Jakob Blakley (5’11 PG, Marmion)
Blakley was another point guard that showed some upside this weekend. His pace is ideal as a ball-handler, changing speeds and working well in pick-and-rolls. Blakley shoots well from three off the catch and has footwork and skill in the mid-range to score. He is another guard that made things happen.
Tavariyuan Williams (6’4 SF, De La Salle)
Williams stood out for Swish as a long, versatile wing that has some upside as a shot creator. He hit a three and made a pull-up in transition. His handle was smooth when he got space to create. His length caused some problems defensively as well as contesting shots. Williams has a lot of tools to work with and he probably isn’t done growing.
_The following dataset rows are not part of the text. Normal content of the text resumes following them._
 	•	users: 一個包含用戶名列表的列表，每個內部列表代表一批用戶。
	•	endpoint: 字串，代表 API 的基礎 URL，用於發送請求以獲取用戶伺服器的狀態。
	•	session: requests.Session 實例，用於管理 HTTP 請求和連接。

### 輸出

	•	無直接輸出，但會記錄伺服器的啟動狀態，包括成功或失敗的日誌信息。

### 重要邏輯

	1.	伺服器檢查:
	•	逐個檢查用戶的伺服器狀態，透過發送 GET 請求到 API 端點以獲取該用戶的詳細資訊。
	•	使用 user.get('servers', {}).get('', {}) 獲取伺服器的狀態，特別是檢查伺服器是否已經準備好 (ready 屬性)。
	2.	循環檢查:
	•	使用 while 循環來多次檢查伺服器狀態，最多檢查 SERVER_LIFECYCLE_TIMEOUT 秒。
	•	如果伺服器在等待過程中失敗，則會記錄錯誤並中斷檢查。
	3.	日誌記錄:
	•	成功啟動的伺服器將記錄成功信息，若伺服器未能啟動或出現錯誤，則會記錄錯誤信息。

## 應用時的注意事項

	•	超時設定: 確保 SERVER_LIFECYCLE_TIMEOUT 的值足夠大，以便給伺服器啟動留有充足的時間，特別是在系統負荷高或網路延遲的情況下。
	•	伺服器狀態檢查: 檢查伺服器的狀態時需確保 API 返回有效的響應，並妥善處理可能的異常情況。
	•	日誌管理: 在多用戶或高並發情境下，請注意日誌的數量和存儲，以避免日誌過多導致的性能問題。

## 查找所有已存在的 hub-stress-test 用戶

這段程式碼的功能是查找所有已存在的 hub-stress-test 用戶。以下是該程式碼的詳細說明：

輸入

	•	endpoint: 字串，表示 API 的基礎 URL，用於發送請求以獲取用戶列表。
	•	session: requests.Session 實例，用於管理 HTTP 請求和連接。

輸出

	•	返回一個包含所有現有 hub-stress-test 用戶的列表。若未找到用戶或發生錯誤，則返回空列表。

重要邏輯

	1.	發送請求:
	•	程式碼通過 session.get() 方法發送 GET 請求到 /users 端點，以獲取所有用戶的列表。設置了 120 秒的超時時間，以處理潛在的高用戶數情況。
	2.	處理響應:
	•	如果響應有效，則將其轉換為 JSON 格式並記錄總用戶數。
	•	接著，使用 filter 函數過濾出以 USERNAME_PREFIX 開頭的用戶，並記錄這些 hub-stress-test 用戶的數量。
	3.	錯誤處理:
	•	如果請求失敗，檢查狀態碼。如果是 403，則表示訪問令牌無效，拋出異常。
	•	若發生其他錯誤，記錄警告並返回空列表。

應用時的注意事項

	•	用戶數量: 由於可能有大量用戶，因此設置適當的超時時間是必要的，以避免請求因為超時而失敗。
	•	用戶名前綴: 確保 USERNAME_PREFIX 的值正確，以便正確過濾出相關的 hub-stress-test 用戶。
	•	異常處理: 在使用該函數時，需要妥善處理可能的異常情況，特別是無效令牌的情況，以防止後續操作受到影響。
Nolan Sexton (5’11 PG, Evergreen Park)
Sexton is one of the premier shooters in the 2024 class. The 5-foot-11 guard made a couple of threes and got to the basket for a finish. He has range to the NBA line with the ball skills to attack when players overcommit. Sexton is a tough guard that understands spacing and ball movement well. He can play either guard spot, though his shooting and handle will translate well as a lead guard.
Tim Handy (6’2 PG, De La Salle)
At 6-foot-2, Handy is an athletic guard that effectively gets to the rim in dribble-drive situations. Handy plays with good energy on both ends, using his length and lateral quickness to guard the ball and cutting offensively. He looked good in transition scoring himself or making plays for his teammates. Handy is a guard to track.
Philip Erickson (6’3 SG, Saint Ignatius)
Erickson is an active guard with good size, physicality, and perimeter skills. He put his head down well to score at the rim. Erickson also showed some passing feel finding cutters. Currently at 6-foot-3, Erickson looks like he will continue to get bigger. His ball-handling from the wing was solid and he is a capable shooter as well.
Richard Lindsey (6’3 SF, Simeon)
Lindsey is a big-time athlete that can defend multiple positions. When he had openings on offense, he attacked hard to the rim and showed really good body control as a finisher. Lindsey is a prime straight-line driver with the ability to make adjustments in the air to avoid defenders. The Simeon wing is full of potential.